Requirement ▸
"7. Tianyi Li, lit9@rpi.edu" appears in one line of the listing below; retype that line and every later line exactly, stopping at the end, and nothing else.
■ ■ ■
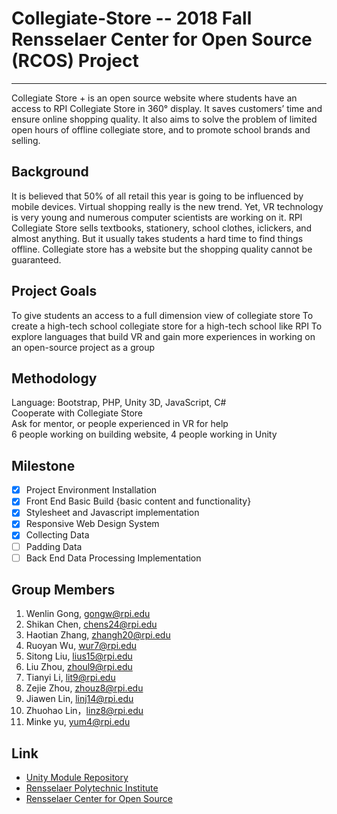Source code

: # Collegiate-Store -- 2018 Fall Rensselaer Center for Open Source (RCOS) Project
-----------
Collegiate Store + is an open source website where students have an access to RPI Collegiate Store in 360° display. It saves customers’ time and ensure online shopping quality. It also aims to solve the problem of limited open hours of offline collegiate store, and to promote school brands and selling. 

## Background 
It is believed that 50% of all retail this year is going to be influenced by mobile devices. Virtual shopping really is the new trend. Yet, VR technology is very young and numerous computer scientists are working on it. RPI Collegiate Store sells textbooks, stationery, school clothes, iclickers, and almost anything. But it usually takes students a hard time to find things offline. Collegiate store has a website but the shopping quality cannot be guaranteed. 

## Project Goals
To give students an access to a full dimension view of collegiate store
To create a high-tech school collegiate store for a high-tech school like RPI
To explore languages that build VR and gain more experiences in working on an open-source project as a group 

## Methodology
Language:  Bootstrap, PHP, Unity 3D, JavaScript, C#<br>
Cooperate with Collegiate Store<br>
Ask for mentor, or people experienced in VR for help<br>
6 people working on building website, 4 people working in Unity<br>

## Milestone
- [x] Project Environment Installation
- [x] Front End Basic Build {basic content and functionality}
- [x] Stylesheet and Javascript implementation
- [x] Responsive Web Design System
- [x] Collecting Data
- [ ] Padding Data
- [ ] Back End Data Processing Implementation

## Group Members

1. Wenlin Gong, gongw@rpi.edu
2. Shikan Chen, chens24@rpi.edu  
3. Haotian Zhang, zhangh20@rpi.edu
4. Ruoyan Wu, wur7@rpi.edu 
5. Sitong Liu, lius15@rpi.edu
6. Liu Zhou, zhoul9@rpi.edu 
7. Tianyi Li, lit9@rpi.edu
8. Zejie Zhou, zhouz8@rpi.edu 
9. Jiawen Lin, linj14@rpi.edu
10. Zhuohao Lin，linz8@rpi.edu
11. Minke yu, yum4@rpi.edu 

## Link
- [Unity Module Repository](https://github.com/VRHSGroup/Unity-Module)
- [Rensselaer Polytechnic Institute](http://rpi.edu/)
- [Rensselaer Center for Open Source](https://rcos.io/)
■ ■ ■
Answer to the problem ▸
7. Tianyi Li, lit9@rpi.edu
8. Zejie Zhou, zhouz8@rpi.edu 
9. Jiawen Lin, linj14@rpi.edu
10. Zhuohao Lin，linz8@rpi.edu
11. Minke yu, yum4@rpi.edu 

## Link
- [Unity Module Repository](https://github.com/VRHSGroup/Unity-Module)
- [Rensselaer Polytechnic Institute](http://rpi.edu/)
- [Rensselaer Center for Open Source](https://rcos.io/)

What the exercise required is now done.